## Try it
When a line of the records below contains the string "Night", copy that whole line.

## Information given
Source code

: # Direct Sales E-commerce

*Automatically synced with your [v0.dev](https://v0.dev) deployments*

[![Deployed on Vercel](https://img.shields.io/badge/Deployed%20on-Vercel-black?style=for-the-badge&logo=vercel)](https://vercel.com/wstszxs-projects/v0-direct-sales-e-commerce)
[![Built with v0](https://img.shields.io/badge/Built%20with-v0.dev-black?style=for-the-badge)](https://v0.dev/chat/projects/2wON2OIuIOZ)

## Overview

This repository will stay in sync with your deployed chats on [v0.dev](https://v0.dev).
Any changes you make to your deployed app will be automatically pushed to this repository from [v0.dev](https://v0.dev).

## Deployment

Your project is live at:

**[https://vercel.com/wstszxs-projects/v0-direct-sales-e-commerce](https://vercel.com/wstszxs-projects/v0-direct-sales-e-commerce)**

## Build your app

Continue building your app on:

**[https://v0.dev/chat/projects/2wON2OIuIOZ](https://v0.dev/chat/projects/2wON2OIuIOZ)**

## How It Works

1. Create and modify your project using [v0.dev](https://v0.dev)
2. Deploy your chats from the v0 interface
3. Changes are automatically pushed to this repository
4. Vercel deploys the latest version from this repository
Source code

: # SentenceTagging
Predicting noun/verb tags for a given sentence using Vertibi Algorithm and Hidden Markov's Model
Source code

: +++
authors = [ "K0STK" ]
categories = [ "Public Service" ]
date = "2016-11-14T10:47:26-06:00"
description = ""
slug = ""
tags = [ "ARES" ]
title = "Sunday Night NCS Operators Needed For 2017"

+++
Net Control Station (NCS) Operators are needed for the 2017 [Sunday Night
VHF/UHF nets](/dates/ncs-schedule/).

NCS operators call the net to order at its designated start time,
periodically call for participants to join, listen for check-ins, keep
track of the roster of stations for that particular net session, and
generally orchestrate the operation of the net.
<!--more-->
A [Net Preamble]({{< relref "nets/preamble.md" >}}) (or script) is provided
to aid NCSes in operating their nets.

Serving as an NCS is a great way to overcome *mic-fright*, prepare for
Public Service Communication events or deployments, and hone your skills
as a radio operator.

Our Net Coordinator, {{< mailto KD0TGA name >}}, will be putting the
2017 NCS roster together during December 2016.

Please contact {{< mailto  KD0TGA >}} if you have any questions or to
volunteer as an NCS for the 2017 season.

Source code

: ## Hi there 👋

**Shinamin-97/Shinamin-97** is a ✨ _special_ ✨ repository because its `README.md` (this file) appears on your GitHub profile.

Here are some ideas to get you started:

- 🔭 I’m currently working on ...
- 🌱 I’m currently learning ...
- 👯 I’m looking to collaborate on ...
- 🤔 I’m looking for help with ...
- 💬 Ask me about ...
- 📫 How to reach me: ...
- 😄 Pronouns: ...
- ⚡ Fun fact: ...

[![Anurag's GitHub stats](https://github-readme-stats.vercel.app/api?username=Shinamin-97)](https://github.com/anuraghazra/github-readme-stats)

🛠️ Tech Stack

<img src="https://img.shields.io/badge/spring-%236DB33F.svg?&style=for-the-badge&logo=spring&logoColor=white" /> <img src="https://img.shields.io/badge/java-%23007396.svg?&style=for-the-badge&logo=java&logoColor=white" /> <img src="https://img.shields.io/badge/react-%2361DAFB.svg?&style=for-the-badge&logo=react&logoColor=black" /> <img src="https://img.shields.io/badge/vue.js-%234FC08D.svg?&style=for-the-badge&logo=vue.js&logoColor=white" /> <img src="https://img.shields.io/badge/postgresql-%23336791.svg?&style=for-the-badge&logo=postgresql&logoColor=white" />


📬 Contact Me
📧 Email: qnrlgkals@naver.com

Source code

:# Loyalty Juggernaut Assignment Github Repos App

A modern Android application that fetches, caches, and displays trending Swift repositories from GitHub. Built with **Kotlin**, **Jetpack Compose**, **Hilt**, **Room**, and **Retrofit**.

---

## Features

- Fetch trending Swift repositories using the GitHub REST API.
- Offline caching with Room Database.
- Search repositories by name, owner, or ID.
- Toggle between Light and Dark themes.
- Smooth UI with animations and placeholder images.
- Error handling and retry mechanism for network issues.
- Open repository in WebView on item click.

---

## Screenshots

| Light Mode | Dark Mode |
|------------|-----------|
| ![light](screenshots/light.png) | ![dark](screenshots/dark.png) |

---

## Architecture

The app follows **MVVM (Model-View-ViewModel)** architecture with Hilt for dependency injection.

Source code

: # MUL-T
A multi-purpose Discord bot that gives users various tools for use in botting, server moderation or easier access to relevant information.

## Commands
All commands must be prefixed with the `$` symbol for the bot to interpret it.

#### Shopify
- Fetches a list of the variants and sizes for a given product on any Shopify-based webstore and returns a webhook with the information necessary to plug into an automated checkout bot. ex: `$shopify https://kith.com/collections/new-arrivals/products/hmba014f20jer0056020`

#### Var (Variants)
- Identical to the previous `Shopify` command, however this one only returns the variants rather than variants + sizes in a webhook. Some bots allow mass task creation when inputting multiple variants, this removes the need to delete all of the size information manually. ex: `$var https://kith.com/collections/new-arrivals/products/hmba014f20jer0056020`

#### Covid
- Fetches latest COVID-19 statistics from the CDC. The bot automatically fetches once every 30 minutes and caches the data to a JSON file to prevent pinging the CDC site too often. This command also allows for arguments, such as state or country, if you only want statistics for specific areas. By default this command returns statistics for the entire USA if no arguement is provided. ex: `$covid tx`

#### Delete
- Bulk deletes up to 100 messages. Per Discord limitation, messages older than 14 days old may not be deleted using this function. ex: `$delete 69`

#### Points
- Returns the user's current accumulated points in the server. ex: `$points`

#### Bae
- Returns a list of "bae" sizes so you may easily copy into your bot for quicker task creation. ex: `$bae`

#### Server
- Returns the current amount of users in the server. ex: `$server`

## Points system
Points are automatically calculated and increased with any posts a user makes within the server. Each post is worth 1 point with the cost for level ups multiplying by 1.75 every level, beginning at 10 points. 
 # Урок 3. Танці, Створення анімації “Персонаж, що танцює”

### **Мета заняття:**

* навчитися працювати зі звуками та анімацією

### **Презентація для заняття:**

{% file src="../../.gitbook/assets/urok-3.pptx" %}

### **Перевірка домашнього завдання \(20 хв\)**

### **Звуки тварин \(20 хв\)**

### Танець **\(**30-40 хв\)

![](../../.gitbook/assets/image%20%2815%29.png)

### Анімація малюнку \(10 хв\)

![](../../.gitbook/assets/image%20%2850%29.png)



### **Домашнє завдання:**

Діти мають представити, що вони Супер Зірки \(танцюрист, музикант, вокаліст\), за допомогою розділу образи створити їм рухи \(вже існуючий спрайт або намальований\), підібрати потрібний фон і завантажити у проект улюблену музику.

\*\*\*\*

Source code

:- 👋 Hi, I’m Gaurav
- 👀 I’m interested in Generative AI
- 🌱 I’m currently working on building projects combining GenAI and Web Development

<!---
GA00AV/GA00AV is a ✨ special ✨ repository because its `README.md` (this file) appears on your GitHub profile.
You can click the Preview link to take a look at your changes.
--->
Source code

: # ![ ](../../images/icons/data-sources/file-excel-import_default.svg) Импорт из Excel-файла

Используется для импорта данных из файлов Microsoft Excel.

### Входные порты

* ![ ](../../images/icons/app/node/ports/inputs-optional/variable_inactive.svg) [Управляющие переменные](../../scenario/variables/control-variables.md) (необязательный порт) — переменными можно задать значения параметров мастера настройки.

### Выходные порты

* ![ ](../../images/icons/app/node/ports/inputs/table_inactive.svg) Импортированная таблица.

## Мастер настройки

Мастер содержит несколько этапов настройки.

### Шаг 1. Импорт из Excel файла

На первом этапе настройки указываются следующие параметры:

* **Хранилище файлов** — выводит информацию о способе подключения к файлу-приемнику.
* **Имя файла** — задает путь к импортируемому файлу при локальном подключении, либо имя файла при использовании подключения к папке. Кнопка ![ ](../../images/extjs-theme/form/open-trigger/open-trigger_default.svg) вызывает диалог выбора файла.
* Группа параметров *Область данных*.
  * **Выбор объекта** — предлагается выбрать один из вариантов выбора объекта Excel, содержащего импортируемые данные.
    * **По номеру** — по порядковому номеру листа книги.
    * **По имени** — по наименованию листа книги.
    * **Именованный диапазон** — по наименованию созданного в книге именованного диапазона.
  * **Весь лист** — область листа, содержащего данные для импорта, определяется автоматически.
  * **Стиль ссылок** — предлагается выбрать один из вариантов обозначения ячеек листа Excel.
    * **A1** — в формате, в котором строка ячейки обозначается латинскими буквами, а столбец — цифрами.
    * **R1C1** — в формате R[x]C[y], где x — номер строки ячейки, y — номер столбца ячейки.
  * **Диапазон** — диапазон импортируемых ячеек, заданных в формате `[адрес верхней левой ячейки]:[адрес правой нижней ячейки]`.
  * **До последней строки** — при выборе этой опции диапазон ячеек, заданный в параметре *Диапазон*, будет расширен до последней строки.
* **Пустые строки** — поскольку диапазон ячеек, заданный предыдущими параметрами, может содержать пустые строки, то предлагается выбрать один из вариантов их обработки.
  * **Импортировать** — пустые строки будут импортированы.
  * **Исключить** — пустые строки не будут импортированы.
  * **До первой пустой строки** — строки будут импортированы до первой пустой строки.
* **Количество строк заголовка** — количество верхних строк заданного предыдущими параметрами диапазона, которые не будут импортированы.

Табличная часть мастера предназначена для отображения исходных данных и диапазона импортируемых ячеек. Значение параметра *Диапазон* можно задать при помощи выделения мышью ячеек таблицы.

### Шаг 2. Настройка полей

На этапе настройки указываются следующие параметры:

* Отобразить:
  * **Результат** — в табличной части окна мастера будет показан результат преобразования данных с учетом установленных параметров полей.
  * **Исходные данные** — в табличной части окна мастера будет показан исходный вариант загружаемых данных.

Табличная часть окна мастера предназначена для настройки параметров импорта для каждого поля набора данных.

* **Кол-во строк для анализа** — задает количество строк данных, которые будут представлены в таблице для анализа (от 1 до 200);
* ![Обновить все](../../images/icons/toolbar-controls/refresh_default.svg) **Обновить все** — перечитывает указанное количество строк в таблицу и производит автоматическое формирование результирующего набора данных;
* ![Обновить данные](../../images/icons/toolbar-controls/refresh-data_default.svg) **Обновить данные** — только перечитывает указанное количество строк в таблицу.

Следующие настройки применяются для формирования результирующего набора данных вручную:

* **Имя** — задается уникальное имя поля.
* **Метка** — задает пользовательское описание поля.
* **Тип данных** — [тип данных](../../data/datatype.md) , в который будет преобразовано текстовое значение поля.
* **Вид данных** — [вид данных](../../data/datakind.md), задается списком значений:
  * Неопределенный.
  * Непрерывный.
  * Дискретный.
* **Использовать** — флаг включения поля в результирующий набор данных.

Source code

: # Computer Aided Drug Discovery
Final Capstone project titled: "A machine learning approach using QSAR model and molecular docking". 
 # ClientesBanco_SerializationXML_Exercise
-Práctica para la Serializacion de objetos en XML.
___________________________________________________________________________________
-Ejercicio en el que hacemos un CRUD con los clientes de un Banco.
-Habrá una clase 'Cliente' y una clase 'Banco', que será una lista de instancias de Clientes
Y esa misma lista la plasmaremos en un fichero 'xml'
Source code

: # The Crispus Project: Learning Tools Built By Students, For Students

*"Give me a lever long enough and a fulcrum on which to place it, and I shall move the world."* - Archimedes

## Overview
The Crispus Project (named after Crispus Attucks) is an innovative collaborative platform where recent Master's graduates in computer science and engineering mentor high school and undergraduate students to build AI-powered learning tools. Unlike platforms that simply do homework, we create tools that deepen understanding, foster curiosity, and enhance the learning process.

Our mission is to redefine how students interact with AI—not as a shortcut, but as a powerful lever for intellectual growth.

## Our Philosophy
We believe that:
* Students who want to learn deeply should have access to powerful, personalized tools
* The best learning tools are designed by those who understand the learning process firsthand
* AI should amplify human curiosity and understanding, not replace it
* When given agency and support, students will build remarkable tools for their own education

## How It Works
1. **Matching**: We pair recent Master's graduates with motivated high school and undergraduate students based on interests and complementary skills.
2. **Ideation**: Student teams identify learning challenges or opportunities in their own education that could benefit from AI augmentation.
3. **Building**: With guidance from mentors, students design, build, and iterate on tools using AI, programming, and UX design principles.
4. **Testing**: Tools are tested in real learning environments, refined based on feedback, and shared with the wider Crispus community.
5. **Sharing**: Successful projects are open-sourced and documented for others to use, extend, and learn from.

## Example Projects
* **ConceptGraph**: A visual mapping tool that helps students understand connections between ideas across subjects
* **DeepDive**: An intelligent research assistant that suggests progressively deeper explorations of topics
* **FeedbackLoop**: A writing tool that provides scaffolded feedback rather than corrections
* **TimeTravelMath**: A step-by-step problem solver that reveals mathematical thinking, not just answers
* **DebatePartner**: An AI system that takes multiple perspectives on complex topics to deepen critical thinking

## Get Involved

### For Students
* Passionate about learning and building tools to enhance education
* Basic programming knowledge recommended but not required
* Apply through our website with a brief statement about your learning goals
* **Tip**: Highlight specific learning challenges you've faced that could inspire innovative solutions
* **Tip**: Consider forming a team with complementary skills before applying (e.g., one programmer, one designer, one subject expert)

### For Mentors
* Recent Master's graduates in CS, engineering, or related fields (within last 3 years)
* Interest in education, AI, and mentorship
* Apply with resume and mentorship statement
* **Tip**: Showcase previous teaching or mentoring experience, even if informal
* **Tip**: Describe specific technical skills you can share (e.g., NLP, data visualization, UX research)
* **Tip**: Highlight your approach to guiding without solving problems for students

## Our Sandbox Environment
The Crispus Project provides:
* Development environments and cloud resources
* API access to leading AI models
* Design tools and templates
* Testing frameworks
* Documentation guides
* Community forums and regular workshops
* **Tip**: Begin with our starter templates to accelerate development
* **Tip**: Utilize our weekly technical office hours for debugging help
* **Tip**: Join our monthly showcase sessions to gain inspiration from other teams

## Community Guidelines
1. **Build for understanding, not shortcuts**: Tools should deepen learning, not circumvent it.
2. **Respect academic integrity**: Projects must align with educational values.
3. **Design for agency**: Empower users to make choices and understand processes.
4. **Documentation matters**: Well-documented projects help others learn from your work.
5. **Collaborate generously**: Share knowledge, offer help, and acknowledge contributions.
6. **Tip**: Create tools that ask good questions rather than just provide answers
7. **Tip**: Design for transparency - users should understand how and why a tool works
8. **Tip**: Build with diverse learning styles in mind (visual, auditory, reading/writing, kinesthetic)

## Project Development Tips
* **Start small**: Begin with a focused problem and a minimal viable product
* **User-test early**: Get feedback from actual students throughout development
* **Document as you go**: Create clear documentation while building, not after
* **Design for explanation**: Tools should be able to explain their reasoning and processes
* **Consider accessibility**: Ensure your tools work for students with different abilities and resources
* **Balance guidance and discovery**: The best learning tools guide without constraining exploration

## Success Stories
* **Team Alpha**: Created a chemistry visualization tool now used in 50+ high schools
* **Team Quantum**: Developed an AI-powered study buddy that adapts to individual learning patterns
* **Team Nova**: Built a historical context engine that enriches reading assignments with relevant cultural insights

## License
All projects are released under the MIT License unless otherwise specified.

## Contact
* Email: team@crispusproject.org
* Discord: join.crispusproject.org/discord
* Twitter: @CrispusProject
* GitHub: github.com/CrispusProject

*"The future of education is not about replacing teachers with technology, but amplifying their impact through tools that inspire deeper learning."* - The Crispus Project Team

## Task response
title = "Sunday Night NCS Operators Needed For 2017"
Net Control Station (NCS) Operators are needed for the 2017 [Sunday Night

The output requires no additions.